Go to the line with "再来看系统的动能． 令 $\bvec" in the entries below and write out every line from there through the line with "IDRPC is a model", exactly and without pictures.

Document images with source code
○ ○ ○ ○
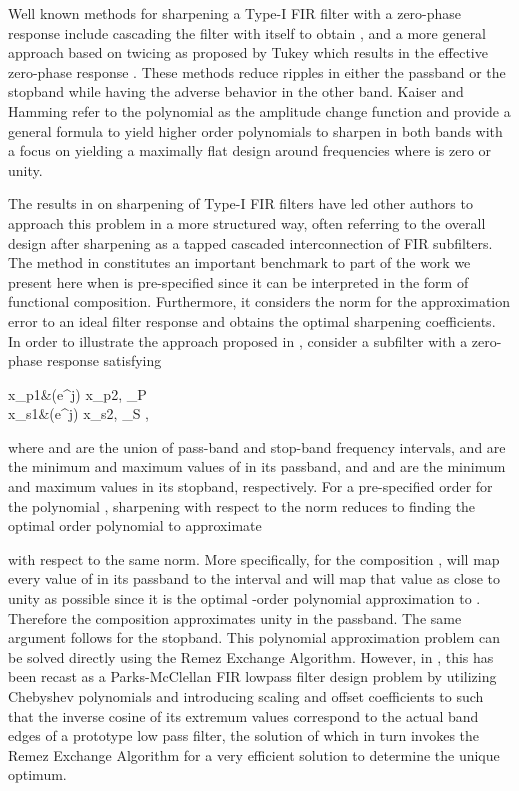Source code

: \documentclass[journal] {IEEEtran}
\begin{document}
Well known methods for sharpening a Type-I FIR filter with a zero-phase response  include cascading the filter with itself to obtain , and a more general approach based on twicing as proposed by  Tukey \cite{Tukey} which results in the effective zero-phase response . These methods reduce ripples in either the passband or the stopband while having the adverse behavior in the other band. Kaiser and Hamming \cite{Kaiser1977} refer to the polynomial  as the amplitude change function and provide a general formula to yield higher order polynomials to sharpen  in both bands with a focus on yielding a maximally flat design around frequencies where  is zero or unity.

The results in \cite{Kaiser1977} on sharpening of Type-I FIR filters have led other authors \cite{Nakamura, Saramaki, Hartnett1995, Chen, Saramaki2006, Saramaki2009, Samadi2000} to approach this problem in a more structured way, often referring to the overall design after sharpening as a tapped cascaded interconnection of FIR subfilters. The method in \cite{Saramaki} constitutes an important benchmark to part of the work we present here when  is pre-specified since it can be interpreted in the form of functional composition. Furthermore, it considers the  norm for the approximation error to an ideal filter response and obtains the optimal sharpening coefficients. In order to illustrate the approach proposed in \cite{Saramaki}, consider a subfilter with a zero-phase response  satisfying

x_{p1}&\le {}(e^{j\omega}) \le x_{p2}, \;\; \omega\in \Omega_P \label{eqn:framewok::subfilter_spec_pass}\\
x_{s1}&\le {}(e^{j\omega}) \le x_{s2}, \;\; \omega\in \Omega_S \label{eqn:framewok::subfilter_spec_stop},

where  and  are the union of pass-band and stop-band frequency intervals,  and  are the minimum and maximum values of  in its passband, and  and  are the minimum and maximum values in its stopband, respectively. For a pre-specified order  for the polynomial , sharpening with respect to the  norm reduces to finding the optimal  order polynomial to approximate

with respect to the same norm. More specifically, for the composition ,  will map every value of  in its passband to the interval  and  will map that value as close to unity as possible since it is the optimal -order polynomial approximation to . Therefore the composition  approximates unity in the passband. The same argument follows for the stopband. This polynomial approximation problem can be solved directly using the Remez Exchange Algorithm. However, in \cite{Saramaki}, this has been recast as a Parks-McClellan FIR lowpass filter design problem by utilizing Chebyshev polynomials and introducing scaling and offset coefficients to  such that the inverse cosine of its extremum values correspond to the actual band edges of a prototype low pass filter, the solution of which in turn invokes the Remez Exchange Algorithm for a very efficient solution to determine the unique optimum.
\end{document}
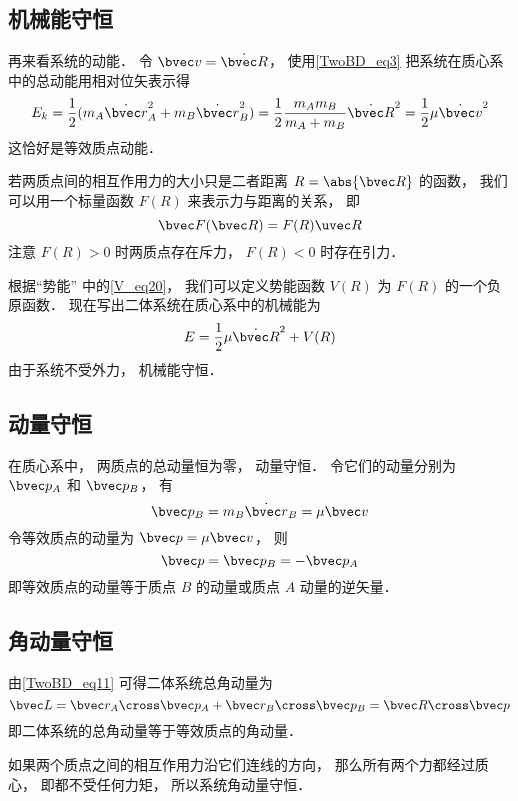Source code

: \subsection{机械能守恒}

再来看系统的动能． 令 $\bvec v = \dot {\bvec R}$， 使用\autoref{TwoBD_eq3} 把系统在质心系中的总动能用相对位矢表示得
\begin{equation}
E_k = \frac12 (m_A \dot{\bvec r}_A^2 + m_B \dot{\bvec r}_B^2) = \frac12 \frac{m_A m_B}{m_A + m_B} \dot{\bvec  R}^2 = \frac12 \mu \dot{\bvec  v}^2
\end{equation}
这恰好是等效质点动能．

若两质点间的相互作用力的大小只是二者距离 $R = \abs{\bvec R}$ 的函数， 我们可以用一个标量函数 $F(R)$ 来表示力与距离的关系， 即
\begin{equation}
\bvec F(\bvec R) = F(R) \uvec R
\end{equation}
注意 $F(R)>0$ 时两质点存在斥力， $F(R)<0$ 时存在引力．

根据“势能” 中的\autoref{V_eq20}， 我们可以定义势能函数 $V(R)$ 为 $F(R)$ 的一个负原函数． 现在写出二体系统在质心系中的机械能为
\begin{equation}
E = \frac12 \mu \dot{\bvec  R}^2 + V(R)
\end{equation}
由于系统不受外力， 机械能守恒．

\subsection{动量守恒}
在质心系中， 两质点的总动量恒为零， 动量守恒． 令它们的动量分别为 $\bvec p_A$ 和 $\bvec p_B$， 有
\begin{equation}\label{TwoBD_eq10}
\bvec p_B = m_B \dot {\bvec r}_B = \mu \bvec v
\end{equation}
令等效质点的动量为 $\bvec p = \mu \bvec v$， 则
\begin{equation}\label{TwoBD_eq11}
\bvec p = \bvec p_B = -\bvec p_A
\end{equation}
即等效质点的动量等于质点 $B$ 的动量或质点 $A$ 动量的逆矢量．

\subsection{角动量守恒}

由\autoref{TwoBD_eq11} 可得二体系统总角动量为
\begin{equation}
\bvec L = \bvec r_A \cross \bvec p_A + \bvec r_B \cross \bvec p_B
= \bvec R \cross \bvec p
\end{equation}
即二体系统的总角动量等于等效质点的角动量．

如果两个质点之间的相互作用力沿它们连线的方向， 那么所有两个力都经过质心， 即都不受任何力矩， 所以系统角动量守恒．
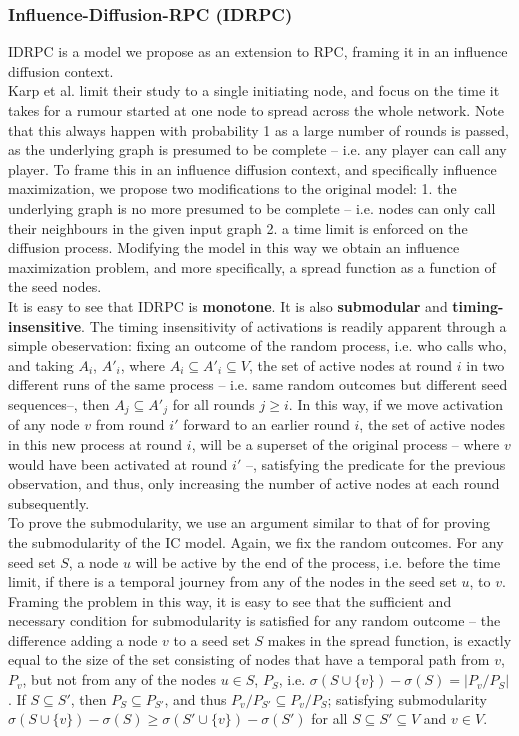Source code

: \documentclass[twocolumn, 10pt]{article}
\begin{document}
\subsubsection{Influence-Diffusion-RPC (IDRPC)}
IDRPC is a model we propose as an extension to RPC, framing it in an influence diffusion context. \\
Karp et al. limit their study to a single initiating node, and focus on the time it takes for a rumour started at one node to spread across the whole network. Note that this always happen with probability 1 as a large number of rounds is passed, as the underlying graph is presumed to be complete -- i.e. any player can call any player. To frame this in an influence diffusion context, and specifically influence maximization, we propose two modifications to the original model: 1. the underlying graph is no more presumed to be complete -- i.e. nodes can only call their neighbours in the given input graph 2. a time limit is enforced on the diffusion process. Modifying the model in this way we obtain an influence maximization problem, and more specifically, a spread function as a function of the seed nodes. \\
It is easy to see that IDRPC is \textbf{monotone}. It is also \textbf{submodular} and \textbf{timing-insensitive}. The timing insensitivity of activations is readily apparent through a simple obeservation: fixing an outcome of the random process, i.e. who calls who, and taking $A_i$, $A'_i$, where $A_i \subseteq A'_i \subseteq V$, the set of active nodes at round $i$ in two different runs of the same process -- i.e. same random outcomes but different seed sequences--, then $A_j \subseteq A'_j$ for all rounds $j \geq i$. In this way, if we move activation of any node $v$ from round $i'$ forward to an earlier round $i$, the set of active nodes in this new process at round $i$, will be a superset of the original process -- where $v$ would have been activated at round $i'$ --, satisfying the predicate for the previous observation, and thus, only increasing the number of active nodes at each round subsequently. \\
To prove the submodularity, we use an argument similar to that of \cite{kempe} for proving the submodularity of the IC model. Again, we fix the random outcomes. For any seed set $S$, a node $u$ will be active by the end of the process, i.e. before the time limit, if there is a temporal journey from any of the nodes in the seed set $u$, to $v$. Framing the problem in this way, it is easy to see that the sufficient and necessary condition for submodularity is satisfied for any random outcome -- the difference adding a node $v$ to a seed set $S$ makes in the spread function, is exactly equal to the size of the set consisting of nodes that have a temporal path from $v$, $P_v$, but not from any of the nodes $u \in S$, $P_S$, i.e. $\sigma(S \cup \{v\}) - \sigma(S) = |P_v / P_S|$. If $S \subseteq S'$, then $P_S \subseteq P_{S'}$, and thus $P_v / P_{S'} \subseteq P_v / P_S$; satisfying submodularity $\sigma(S \cup \{v\}) - \sigma(S) \geq \sigma(S' \cup \{v\}) - \sigma(S')$ for all $S \subseteq S' \subseteq V$ and $v \in V$.
\end{document}
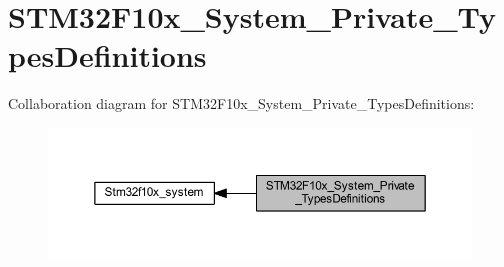 \hypertarget{group___s_t_m32_f10x___system___private___types_definitions}{}\section{S\+T\+M32\+F10x\+\_\+\+System\+\_\+\+Private\+\_\+\+Types\+Definitions}
\label{group___s_t_m32_f10x___system___private___types_definitions}
Collaboration diagram for S\+T\+M32\+F10x\+\_\+\+System\+\_\+\+Private\+\_\+\+Types\+Definitions\+:
\nopagebreak
\begin{figure}[H]
\begin{center}
\leavevmode
\includegraphics[width=350pt]{group___s_t_m32_f10x___system___private___types_definitions}
\end{center}
\end{figure}
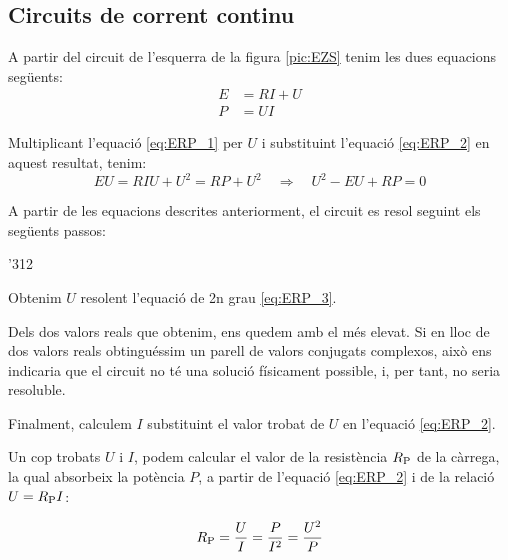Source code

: \begin{center}
   
     \label{pic:EZS}
\end{center}

\subsection{Circuits de corrent continu}

A partir del circuit de l'esquerra de la figura \vref{pic:EZS} tenim les dues equacions següents:
\begin{align}
   E &= R I + U \label{eq:ERP_1} \\
   P &= U I     \label{eq:ERP_2}
\end{align}

Multiplicant l'equació \eqref{eq:ERP_1} per $U$ i substituint l'equació \eqref{eq:ERP_2} en aquest resultat, tenim:
\begin{equation}
   E U = R I U + U^2 = R P + U^2 \quad \Rightarrow \quad U^2 - E U + R P = 0 \label{eq:ERP_3}
\end{equation}

A partir de les equacions descrites anteriorment, el circuit es resol seguint els següents passos:
\begin{dingautolist}{'312}
   \item Obtenim $U$ resolent l'equació de 2n grau \eqref{eq:ERP_3}.
   \item Dels dos valors reals que obtenim, ens quedem amb el més elevat. Si en lloc de dos valors reals obtinguéssim
   un parell de valors conjugats complexos, això ens indicaria que el circuit no té una solució físicament possible, i, per tant, no seria resoluble.
   \item Finalment, calculem $I$ substituint el valor trobat de $U$ en l'equació \eqref{eq:ERP_2}.
\end{dingautolist}

Un cop trobats $U$ i $I$, podem calcular el valor de la resistència
$R_\mathrm{P}$ de la càrrega, la qual absorbeix la potència $P$, a
partir de l'equació \eqref{eq:ERP_2} i de la relació $U =R_\mathrm{P}
I$:

\begin{equation}
   R_\mathrm{P} = \frac{U}{I} = \frac{P}{I^2} = \frac{U^2}{P}
\end{equation}

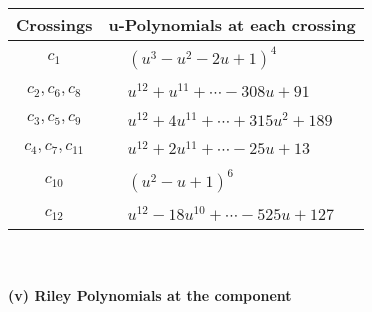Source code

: \documentclass[1p]{elsarticle_modified}
\theoremstyle{definition}
\begin{document}
\begin{tabular}{m{50pt}|m{274pt}}
Crossings & \hspace{64pt}u-Polynomials at each crossing \\
\hline $$\begin{aligned}c_{1}\end{aligned}$$&$\begin{aligned}
&(u^3- u^2-2 u+1)^4
\end{aligned}$\\
\hline $$\begin{aligned}c_{2},c_{6},c_{8}\end{aligned}$$&$\begin{aligned}
&u^{12}+u^{11}+\cdots-308 u+91
\end{aligned}$\\
\hline $$\begin{aligned}c_{3},c_{5},c_{9}\end{aligned}$$&$\begin{aligned}
&u^{12}+4 u^{11}+\cdots+315 u^2+189
\end{aligned}$\\
\hline $$\begin{aligned}c_{4},c_{7},c_{11}\end{aligned}$$&$\begin{aligned}
&u^{12}+2 u^{11}+\cdots-25 u+13
\end{aligned}$\\
\hline $$\begin{aligned}c_{10}\end{aligned}$$&$\begin{aligned}
&(u^2- u+1)^6
\end{aligned}$\\
\hline $$\begin{aligned}c_{12}\end{aligned}$$&$\begin{aligned}
&u^{12}-18 u^{10}+\cdots-525 u+127
\end{aligned}$\\
\hline
\end{tabular}\\~\\
\newpage\renewcommand{\arraystretch}{1}
\flushleft \textbf{(v) Riley Polynomials at the component}\newline \\
\end{document}
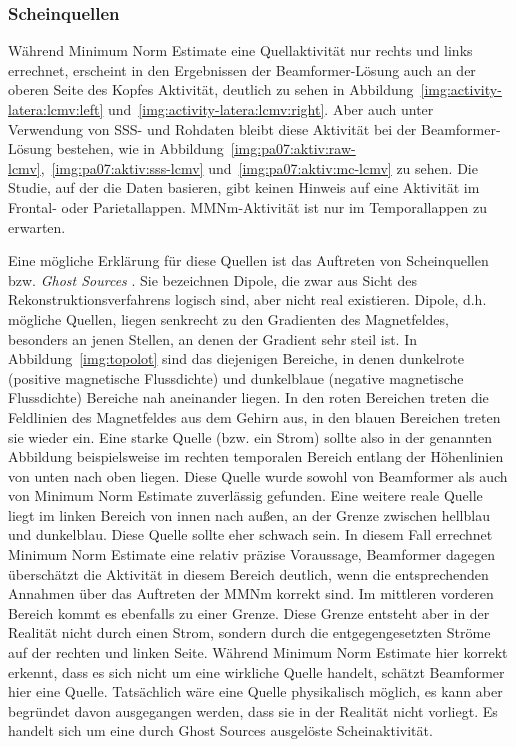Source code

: \documentclass[doc,a4paper,12pt]{apa6}
\begin{document}
\subsubsection{Scheinquellen}

Während Minimum Norm Estimate eine Quellaktivität nur rechts und links errechnet, erscheint in den Ergebnissen der Beamformer-Lösung auch an der oberen Seite des Kopfes Aktivität, deutlich zu sehen in Abbildung~\ref{img:activity-latera:lcmv:left} und~\ref{img:activity-latera:lcmv:right}. Aber auch unter Verwendung von SSS- und Rohdaten bleibt diese Aktivität bei der Beamformer-Lösung bestehen, wie in Abbildung~\ref{img:pa07:aktiv:raw-lcmv},~\ref{img:pa07:aktiv:sss-lcmv} und~\ref{img:pa07:aktiv:mc-lcmv} zu sehen. Die Studie, auf der die Daten basieren, gibt keinen Hinweis auf eine Aktivität im Frontal- oder Parietallappen. MMNm-Aktivität ist nur im Temporallappen zu erwarten.

Eine mögliche Erklärung für diese Quellen ist das Auftreten von Scheinquellen bzw. \emph{Ghost Sources} \parencite{trujillo2004bayesian}. Sie bezeichnen Dipole, die zwar aus Sicht des Rekonstruktionsverfahrens logisch sind, aber nicht real existieren. Dipole, d.h. mögliche Quellen, liegen senkrecht zu den Gradienten des Magnetfeldes, besonders an jenen Stellen, an denen der Gradient sehr steil ist. In Abbildung~\ref{img:topolot} sind das diejenigen Bereiche, in denen dunkelrote (positive magnetische Flussdichte) und dunkelblaue (negative magnetische Flussdichte) Bereiche nah aneinander liegen. In den roten Bereichen treten die Feldlinien des Magnetfeldes aus dem Gehirn aus, in den blauen Bereichen treten sie wieder ein. Eine starke Quelle (bzw. ein Strom) sollte also in der genannten Abbildung beispielsweise im rechten temporalen Bereich entlang der Höhenlinien von unten nach oben liegen. Diese Quelle wurde sowohl von Beamformer als auch von Minimum Norm Estimate zuverlässig gefunden. Eine weitere reale Quelle liegt im linken Bereich von innen nach außen, an der Grenze zwischen hellblau und dunkelblau. Diese Quelle sollte eher schwach sein. In diesem Fall errechnet Minimum Norm Estimate eine relativ präzise Voraussage, Beamformer dagegen überschätzt die Aktivität in diesem Bereich deutlich, wenn die entsprechenden Annahmen über das Auftreten der MMNm korrekt sind. Im mittleren vorderen Bereich kommt es ebenfalls zu einer Grenze. Diese Grenze entsteht aber in der Realität nicht durch einen Strom, sondern durch die entgegengesetzten Ströme auf der rechten und linken Seite. Während Minimum Norm Estimate hier korrekt erkennt, dass es sich nicht um eine wirkliche Quelle handelt, schätzt Beamformer hier eine Quelle. Tatsächlich wäre eine Quelle physikalisch möglich, es kann aber begründet davon ausgegangen werden, dass sie in der Realität nicht vorliegt. Es handelt sich um eine durch Ghost Sources ausgelöste Scheinaktivität.
\end{document}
○ ○ ○ ○
▶ RESPONSE BELOW
再来看系统的动能． 令 $\bvec v = \dot {\bvec R}$， 使用\autoref{TwoBD_eq3} 把系统在质心系中的总动能用相对位矢表示得
\begin{equation}
E_k = \frac12 (m_A \dot{\bvec r}_A^2 + m_B \dot{\bvec r}_B^2) = \frac12 \frac{m_A m_B}{m_A + m_B} \dot{\bvec  R}^2 = \frac12 \mu \dot{\bvec  v}^2
\end{equation}
这恰好是等效质点动能．

若两质点间的相互作用力的大小只是二者距离 $R = \abs{\bvec R}$ 的函数， 我们可以用一个标量函数 $F(R)$ 来表示力与距离的关系， 即
\begin{equation}
\bvec F(\bvec R) = F(R) \uvec R
\end{equation}
注意 $F(R)>0$ 时两质点存在斥力， $F(R)<0$ 时存在引力．

根据“势能” 中的\autoref{V_eq20}， 我们可以定义势能函数 $V(R)$ 为 $F(R)$ 的一个负原函数． 现在写出二体系统在质心系中的机械能为
\begin{equation}
E = \frac12 \mu \dot{\bvec  R}^2 + V(R)
\end{equation}
由于系统不受外力， 机械能守恒．

\subsection{动量守恒}
在质心系中， 两质点的总动量恒为零， 动量守恒． 令它们的动量分别为 $\bvec p_A$ 和 $\bvec p_B$， 有
\begin{equation}\label{TwoBD_eq10}
\bvec p_B = m_B \dot {\bvec r}_B = \mu \bvec v
\end{equation}
令等效质点的动量为 $\bvec p = \mu \bvec v$， 则
\begin{equation}\label{TwoBD_eq11}
\bvec p = \bvec p_B = -\bvec p_A
\end{equation}
即等效质点的动量等于质点 $B$ 的动量或质点 $A$ 动量的逆矢量．

\subsection{角动量守恒}

由\autoref{TwoBD_eq11} 可得二体系统总角动量为
\begin{equation}
\bvec L = \bvec r_A \cross \bvec p_A + \bvec r_B \cross \bvec p_B
= \bvec R \cross \bvec p
\end{equation}
即二体系统的总角动量等于等效质点的角动量．

如果两个质点之间的相互作用力沿它们连线的方向， 那么所有两个力都经过质心， 即都不受任何力矩， 所以系统角动量守恒．
Source code

: \documentclass[twocolumn, 10pt]{article}
\begin{document}
\subsubsection{Influence-Diffusion-RPC (IDRPC)}
IDRPC is a model we propose as an extension to RPC, framing it in an influence diffusion context. \\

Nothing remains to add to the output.